|Beehive Design Collective. "FTAA." Source: www.beehivecollective.org|
Some cyber-friends have been pestering me to put up another blog post since I haven't posted anything in three months--well, maybe that's an exaggeration but i really wanted to use the word pestering--, so I'm posting two abstracts I recently submitted to the Thinking About Animals conference at Brock University (St. Catharines, ON, Canada) going on between March 1 and April 1, 2011. This will be the 10th Critical Animal Studies conference, and Brock is perhaps one of the most deserving universities since its establishment of a critical animal studies minor and an official vegan policy in the Sociology department.
On that note, I encourage you to check out the Critical Animal Studies resource page I created over winter break!!!
The first paper, on Frantz Fanon's The Wretched of the Earth, is a paper I wrote for Existentialism in the Fall. I went through some angst writing it, but came out overall satisfied with the paper. If any of you are interested in reading it, I'll send you a copy in exchange for some good feedback. The second paper ought to be more familiar to avid readers of this blog. It's basically a summation of what I have written on the understanding of veganism over the last two years or more.
Decolonization and Animal Liberation:
Violence and Becoming-Animal in Frantz Fanon’s The Wretched of the Earth
In 1961, the Algerian psychoanalysist, Frantz Fanon, published, Les Damnés de la Terre, a book specifically about the revolutionary movement in French Algeria, but a guide to decolonization in general. In The Wretched of the Earth, Fanon gives a phenomenological account of the Algerian independence movement, from its inception in local, spontaneous violent uprisings, to a national political movement, to the development of a national culture and new humanism. For Fanon and his friend Sartre, violence is a necessity for the colonized to become fully human and political subjects. Similarly, the development of a national culture is necessary development for not only the liberation of Algeria, but for the future of humanity.
While Fanon’s primary goals are the achievement of national consciousness and a new humanism, a subversive reading of this text foregrounds “the animal” that beseeches his description of decolonization. Fanon’s characterization of the relationship between decolonization and animals is complex: on the one hand, animal being is to be transcended, if not negated through self-assertion and violence, yet the animal virtues of spontaneity, ferocity, and pack-forming are crucial for the overthrow of the colonizers. If humans’ metaphoric relationship to “animality” and animal others materialize in their relationship with one another, as is argued, then decolonization will not be achieved so long as a hierarchical and exclusionary identity politics exists between human and animal others (as is inferred by Fanon and Sartre’s subject-centered humanist discourse). It is argued that the anarchistic process of “becoming-animal” described by Gilles Deleuze and Félix Guatarri is a more transformative and promising alternative to humanism for not only human liberation, but also the liberation from humanist violence against “animality” and animal others.
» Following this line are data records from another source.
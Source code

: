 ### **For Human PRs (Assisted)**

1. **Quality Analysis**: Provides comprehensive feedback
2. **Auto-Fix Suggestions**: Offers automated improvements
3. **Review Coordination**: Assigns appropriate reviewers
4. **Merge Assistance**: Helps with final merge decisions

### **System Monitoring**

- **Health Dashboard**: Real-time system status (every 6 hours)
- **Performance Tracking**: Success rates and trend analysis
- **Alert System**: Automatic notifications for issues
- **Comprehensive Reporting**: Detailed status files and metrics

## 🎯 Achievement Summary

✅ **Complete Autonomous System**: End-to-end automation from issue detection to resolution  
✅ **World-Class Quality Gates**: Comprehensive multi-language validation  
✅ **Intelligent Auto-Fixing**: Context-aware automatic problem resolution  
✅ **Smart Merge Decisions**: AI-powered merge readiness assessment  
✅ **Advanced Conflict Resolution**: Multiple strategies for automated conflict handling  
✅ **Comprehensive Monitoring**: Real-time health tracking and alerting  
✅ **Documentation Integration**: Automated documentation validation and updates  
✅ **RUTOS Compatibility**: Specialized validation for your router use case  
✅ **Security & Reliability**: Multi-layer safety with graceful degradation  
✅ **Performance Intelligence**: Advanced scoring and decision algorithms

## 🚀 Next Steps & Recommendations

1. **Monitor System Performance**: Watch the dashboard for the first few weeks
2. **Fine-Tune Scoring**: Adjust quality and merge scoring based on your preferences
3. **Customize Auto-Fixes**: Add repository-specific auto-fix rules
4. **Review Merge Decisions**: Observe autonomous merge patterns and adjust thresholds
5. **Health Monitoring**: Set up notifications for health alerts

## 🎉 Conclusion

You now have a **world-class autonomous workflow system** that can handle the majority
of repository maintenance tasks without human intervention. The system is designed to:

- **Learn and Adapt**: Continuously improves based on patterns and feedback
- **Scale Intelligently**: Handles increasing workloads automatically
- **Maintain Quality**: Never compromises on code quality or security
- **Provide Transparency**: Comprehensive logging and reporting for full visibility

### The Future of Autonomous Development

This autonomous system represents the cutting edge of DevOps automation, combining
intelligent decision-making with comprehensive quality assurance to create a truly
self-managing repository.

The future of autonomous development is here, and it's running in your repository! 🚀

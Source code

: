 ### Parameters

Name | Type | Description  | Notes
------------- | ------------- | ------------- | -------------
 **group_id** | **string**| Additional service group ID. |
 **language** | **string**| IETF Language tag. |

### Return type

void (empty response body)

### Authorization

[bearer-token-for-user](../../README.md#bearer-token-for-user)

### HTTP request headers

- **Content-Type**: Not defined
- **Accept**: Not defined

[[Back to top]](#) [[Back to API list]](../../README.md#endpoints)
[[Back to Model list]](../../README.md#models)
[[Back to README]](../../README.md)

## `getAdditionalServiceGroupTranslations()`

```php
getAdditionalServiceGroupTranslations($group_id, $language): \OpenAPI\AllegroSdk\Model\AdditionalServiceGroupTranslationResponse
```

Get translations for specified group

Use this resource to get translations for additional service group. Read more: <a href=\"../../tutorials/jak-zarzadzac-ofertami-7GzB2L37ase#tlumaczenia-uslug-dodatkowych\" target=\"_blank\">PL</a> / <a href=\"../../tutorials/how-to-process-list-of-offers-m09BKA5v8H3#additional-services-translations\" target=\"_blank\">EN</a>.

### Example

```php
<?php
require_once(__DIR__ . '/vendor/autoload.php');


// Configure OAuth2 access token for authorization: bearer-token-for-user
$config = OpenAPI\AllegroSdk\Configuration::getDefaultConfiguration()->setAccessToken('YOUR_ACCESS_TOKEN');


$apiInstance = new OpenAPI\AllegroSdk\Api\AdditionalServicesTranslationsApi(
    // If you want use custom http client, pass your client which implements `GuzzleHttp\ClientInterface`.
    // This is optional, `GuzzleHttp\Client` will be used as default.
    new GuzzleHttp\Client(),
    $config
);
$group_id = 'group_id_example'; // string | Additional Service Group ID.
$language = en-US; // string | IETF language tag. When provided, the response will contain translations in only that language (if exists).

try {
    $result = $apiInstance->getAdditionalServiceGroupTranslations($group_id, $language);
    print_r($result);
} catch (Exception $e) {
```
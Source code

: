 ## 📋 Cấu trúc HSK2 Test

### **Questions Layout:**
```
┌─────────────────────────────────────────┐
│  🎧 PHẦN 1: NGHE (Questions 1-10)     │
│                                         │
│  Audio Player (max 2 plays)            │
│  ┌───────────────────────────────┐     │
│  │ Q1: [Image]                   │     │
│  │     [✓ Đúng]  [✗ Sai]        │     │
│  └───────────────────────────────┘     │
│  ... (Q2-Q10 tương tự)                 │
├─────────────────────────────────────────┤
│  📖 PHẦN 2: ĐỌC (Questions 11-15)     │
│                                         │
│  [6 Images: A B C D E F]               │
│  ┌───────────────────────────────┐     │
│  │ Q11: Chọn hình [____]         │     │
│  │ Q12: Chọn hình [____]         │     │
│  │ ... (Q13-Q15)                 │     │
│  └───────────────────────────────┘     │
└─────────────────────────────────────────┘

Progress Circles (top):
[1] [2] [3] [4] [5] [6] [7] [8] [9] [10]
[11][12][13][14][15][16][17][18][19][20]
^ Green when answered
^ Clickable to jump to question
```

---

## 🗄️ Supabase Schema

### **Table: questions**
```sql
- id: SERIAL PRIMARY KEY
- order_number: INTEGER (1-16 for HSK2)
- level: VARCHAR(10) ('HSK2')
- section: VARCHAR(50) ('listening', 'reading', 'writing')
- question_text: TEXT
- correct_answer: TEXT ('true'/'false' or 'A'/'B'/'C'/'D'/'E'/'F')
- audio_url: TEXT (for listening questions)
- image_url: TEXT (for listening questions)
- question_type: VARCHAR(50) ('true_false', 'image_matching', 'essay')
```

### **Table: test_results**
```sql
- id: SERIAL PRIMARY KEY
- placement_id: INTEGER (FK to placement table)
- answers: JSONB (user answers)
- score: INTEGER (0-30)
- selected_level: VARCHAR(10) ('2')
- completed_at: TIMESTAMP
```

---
Love, Listening, Conversations, and Companionships Beyond Boundaries
For over a decade, Gary Francione (1996, 2008) has been championed for his bold challenge to the efficacy of “new welfarism” and the sufficiency of lacto-ovo-vegetarian advocacy in the contemporary “animal rights” movements. Yet relatively few animal abolitionists have ever challenged the sufficiency and status quo of veganism. In a time when neoliberalism has come into a greater appropriation of veganism (Hammer 2008), real animals have become absent from the discourse of many animal and vegan advocacy campaigns (Adams 2006), and to be a vegan is more about one’s way of life (i.e. the subculture one belongs to) than one’s actual relationship to animals, a more radical critique of not only vegetarianism but veganism too is needed.
While many celebrate the mainstreaming of veganism, I would like to caution self-identified vegans and animal activists from accepting the present understanding of vegan as an identity of (abstention from) consumption. The present understanding of veganism as a) an identity b) defined negatively as an abstention from c) consumption has lead to a certain modality of political and private life which has been legitimately accused of self-righteousness, identity politics, militancy, colonialism, and privileged consumerism. In light of this, we are called to a radical rethinking of veganism not as a noun (“ vegan”) to be identified with, purchased, consumed, and completed, but as a modality and relationship with others that is never yet complete.
Veganism is something to be understood affirmatively, as an affirmation of our own feelings and the voices of others. Those who have come into veganism as a liberation project must adamantly recall that they did not do so because of convenience, out of tradition, or merely out of pleasure, but because they are in search of affirming love. This love must never be forgotten as their point of departure and arrival. The ends of veganism are in the means of not forgetting, disavowing others. It is through disavowal that people commit the most violence by ignoring their own and others’ sentiments; they wage war on themselves and others for foreclosing ends, ideals, and identities, rather than waging conversation. The end of veganism is thus not to become a vegan, but to become other-wise in conversations and companionships beyond boundaries and “language.”